━━━━━ AVAILABLE DATA
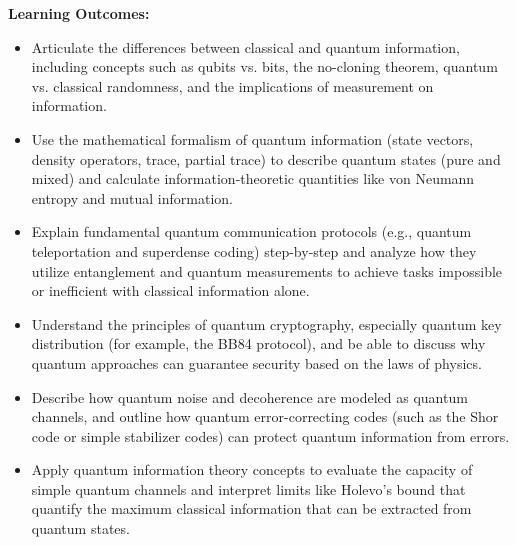 \documentclass{scrreprt}
\begin{document}
\textbf{Learning Outcomes:}
\begin{itemize}
\item Articulate the differences between classical and quantum information, including concepts such as qubits vs. bits, the no-cloning theorem, quantum vs. classical randomness, and the implications of measurement on information.
\item Use the mathematical formalism of quantum information (state vectors, density operators, trace, partial trace) to describe quantum states (pure and mixed) and calculate information-theoretic quantities like von Neumann entropy and mutual information.
\item Explain fundamental quantum communication protocols (e.g., quantum teleportation and superdense coding) step-by-step and analyze how they utilize entanglement and quantum measurements to achieve tasks impossible or inefficient with classical information alone.
\item Understand the principles of quantum cryptography, especially quantum key distribution (for example, the BB84 protocol), and be able to discuss why quantum approaches can guarantee security based on the laws of physics.
\item Describe how quantum noise and decoherence are modeled as quantum channels, and outline how quantum error-correcting codes (such as the Shor code or simple stabilizer codes) can protect quantum information from errors.
\item Apply quantum information theory concepts to evaluate the capacity of simple quantum channels and interpret limits like Holevo’s bound that quantify the maximum classical information that can be extracted from quantum states.
\end{itemize}
\begin{comment}
\textbf{Key Topics:}
\begin{itemize}
\item Quantum state representation and information: qubits vs. classical bits, bra-ket notation, density matrices for mixed states, quantum entropy.
\item Entanglement and non-local correlations: Bell states, EPR pairs, measures of entanglement, monogamy of entanglement.
\item Quantum information measures: von Neumann entropy, conditional entropy, mutual information, Holevo’s bound on accessible information.
\item Quantum communication protocols: quantum teleportation, superdense coding, entanglement swapping, quantum repeaters (conceptual introduction).
\item Quantum cryptography: quantum key distribution (BB84, Ekert protocol), no-cloning theorem and its implications for security, quantum random number generation.
\item Quantum error correction and quantum channels: noise models (bit-flip, phase-flip, depolarizing channel), simple quantum error-correcting codes, channel capacity concepts (classical capacity of a quantum channel, quantum capacity basics).
\end{itemize}
\end{comment}
\end{document}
━━━━━━━━━━
YOUR ASSIGNMENT: Leave out the pictures. Return exactly the lines from the first line of the records to the line bearing "measurement on information.", inclusive.

REPLY TO THE TASK:
 \documentclass{scrreprt}
\begin{document}
\textbf{Learning Outcomes:}
\begin{itemize}
\item Articulate the differences between classical and quantum information, including concepts such as qubits vs. bits, the no-cloning theorem, quantum vs. classical randomness, and the implications of measurement on information.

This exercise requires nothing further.